Using the data below, return the stretch from the line that contains "del valore sostituito." through the line that contains "tipo con segno.|", both included, exactly as it stands and nothing beyond it.
=== Material to process ===
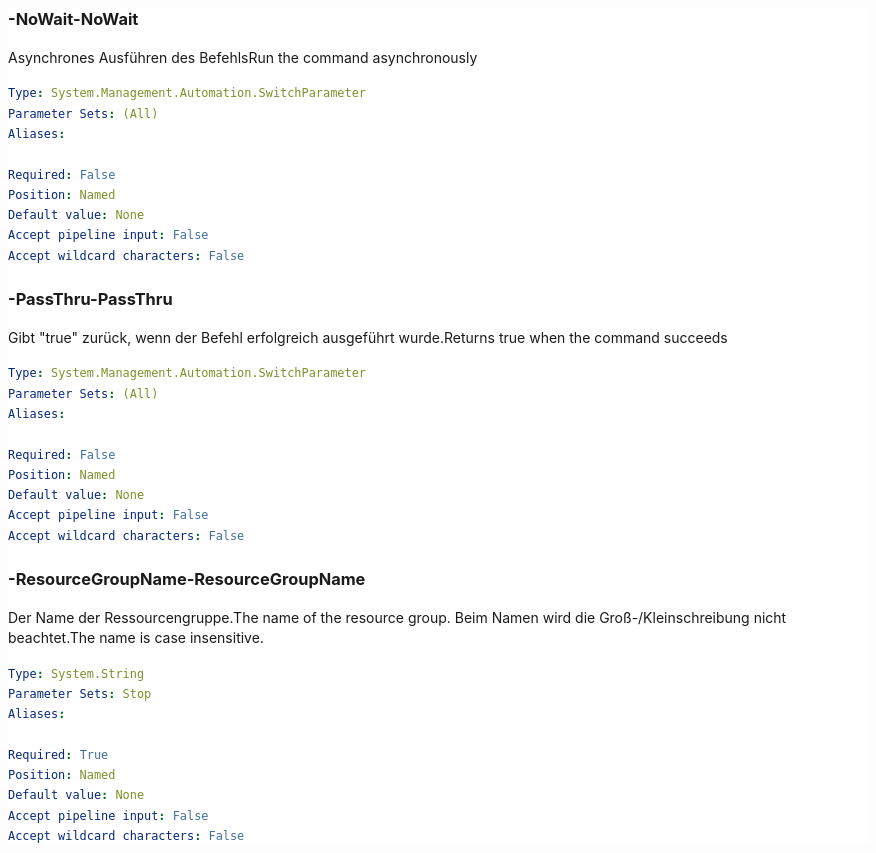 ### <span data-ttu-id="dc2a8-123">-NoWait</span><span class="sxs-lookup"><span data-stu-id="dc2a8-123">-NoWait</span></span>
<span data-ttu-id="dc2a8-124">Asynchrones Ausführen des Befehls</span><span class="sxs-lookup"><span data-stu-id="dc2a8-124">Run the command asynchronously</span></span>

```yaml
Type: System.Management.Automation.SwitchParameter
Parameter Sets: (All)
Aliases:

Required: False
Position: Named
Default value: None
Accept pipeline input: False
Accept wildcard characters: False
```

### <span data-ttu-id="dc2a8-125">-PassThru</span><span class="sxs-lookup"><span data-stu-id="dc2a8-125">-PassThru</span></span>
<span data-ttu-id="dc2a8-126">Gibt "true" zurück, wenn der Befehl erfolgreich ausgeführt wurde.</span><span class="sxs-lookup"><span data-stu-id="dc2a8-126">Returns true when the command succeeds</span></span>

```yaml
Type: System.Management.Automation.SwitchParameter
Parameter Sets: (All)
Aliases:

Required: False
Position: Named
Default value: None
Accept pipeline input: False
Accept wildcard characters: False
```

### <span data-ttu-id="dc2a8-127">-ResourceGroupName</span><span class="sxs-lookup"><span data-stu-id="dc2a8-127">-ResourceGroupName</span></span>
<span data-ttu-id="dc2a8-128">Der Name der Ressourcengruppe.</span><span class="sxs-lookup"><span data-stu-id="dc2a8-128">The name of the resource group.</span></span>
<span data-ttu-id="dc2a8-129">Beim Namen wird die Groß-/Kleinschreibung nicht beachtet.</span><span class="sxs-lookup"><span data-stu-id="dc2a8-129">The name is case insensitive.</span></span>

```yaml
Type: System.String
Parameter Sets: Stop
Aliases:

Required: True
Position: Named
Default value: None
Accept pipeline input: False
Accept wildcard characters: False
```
===
=== Material to process ===
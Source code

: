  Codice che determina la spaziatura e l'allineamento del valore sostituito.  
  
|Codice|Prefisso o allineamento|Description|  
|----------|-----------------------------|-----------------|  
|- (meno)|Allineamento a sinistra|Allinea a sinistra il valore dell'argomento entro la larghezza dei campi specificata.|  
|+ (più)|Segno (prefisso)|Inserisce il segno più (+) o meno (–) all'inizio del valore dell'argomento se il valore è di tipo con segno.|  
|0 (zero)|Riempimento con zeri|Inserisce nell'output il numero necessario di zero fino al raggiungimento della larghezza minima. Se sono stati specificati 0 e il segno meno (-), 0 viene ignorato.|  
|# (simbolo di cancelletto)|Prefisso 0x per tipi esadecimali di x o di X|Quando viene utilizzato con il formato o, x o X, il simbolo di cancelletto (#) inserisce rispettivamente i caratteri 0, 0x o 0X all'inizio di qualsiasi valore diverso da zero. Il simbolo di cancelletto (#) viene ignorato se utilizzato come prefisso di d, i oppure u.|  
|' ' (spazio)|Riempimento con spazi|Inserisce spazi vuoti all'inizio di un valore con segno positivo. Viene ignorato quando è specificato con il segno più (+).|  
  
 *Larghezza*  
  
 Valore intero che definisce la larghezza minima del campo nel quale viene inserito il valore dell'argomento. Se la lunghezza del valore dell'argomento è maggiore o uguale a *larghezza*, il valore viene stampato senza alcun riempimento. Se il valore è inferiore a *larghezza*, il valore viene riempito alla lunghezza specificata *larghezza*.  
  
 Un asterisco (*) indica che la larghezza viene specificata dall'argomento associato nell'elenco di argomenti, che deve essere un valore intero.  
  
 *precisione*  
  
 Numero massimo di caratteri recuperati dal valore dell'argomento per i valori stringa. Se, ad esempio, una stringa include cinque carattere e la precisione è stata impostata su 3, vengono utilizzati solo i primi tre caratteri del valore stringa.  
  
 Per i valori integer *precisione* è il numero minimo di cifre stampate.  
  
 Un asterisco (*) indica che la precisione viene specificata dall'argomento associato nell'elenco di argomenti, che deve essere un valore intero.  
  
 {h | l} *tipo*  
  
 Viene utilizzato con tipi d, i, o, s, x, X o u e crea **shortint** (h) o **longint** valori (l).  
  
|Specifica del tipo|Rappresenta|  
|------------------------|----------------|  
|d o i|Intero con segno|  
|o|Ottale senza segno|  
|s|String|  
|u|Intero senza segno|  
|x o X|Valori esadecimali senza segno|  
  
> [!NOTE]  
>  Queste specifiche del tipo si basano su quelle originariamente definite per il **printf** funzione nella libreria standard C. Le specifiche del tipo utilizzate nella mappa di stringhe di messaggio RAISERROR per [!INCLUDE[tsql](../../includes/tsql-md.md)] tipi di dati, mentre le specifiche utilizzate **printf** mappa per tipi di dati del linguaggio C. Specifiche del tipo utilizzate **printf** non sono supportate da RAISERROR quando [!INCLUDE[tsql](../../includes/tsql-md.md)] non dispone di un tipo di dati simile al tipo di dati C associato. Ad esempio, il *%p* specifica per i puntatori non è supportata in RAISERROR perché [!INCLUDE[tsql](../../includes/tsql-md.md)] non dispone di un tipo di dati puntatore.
===
(Task solution):
:  Codice che determina la spaziatura e l'allineamento del valore sostituito.  
  
|Codice|Prefisso o allineamento|Description|  
|----------|-----------------------------|-----------------|  
|- (meno)|Allineamento a sinistra|Allinea a sinistra il valore dell'argomento entro la larghezza dei campi specificata.|  
|+ (più)|Segno (prefisso)|Inserisce il segno più (+) o meno (–) all'inizio del valore dell'argomento se il valore è di tipo con segno.|  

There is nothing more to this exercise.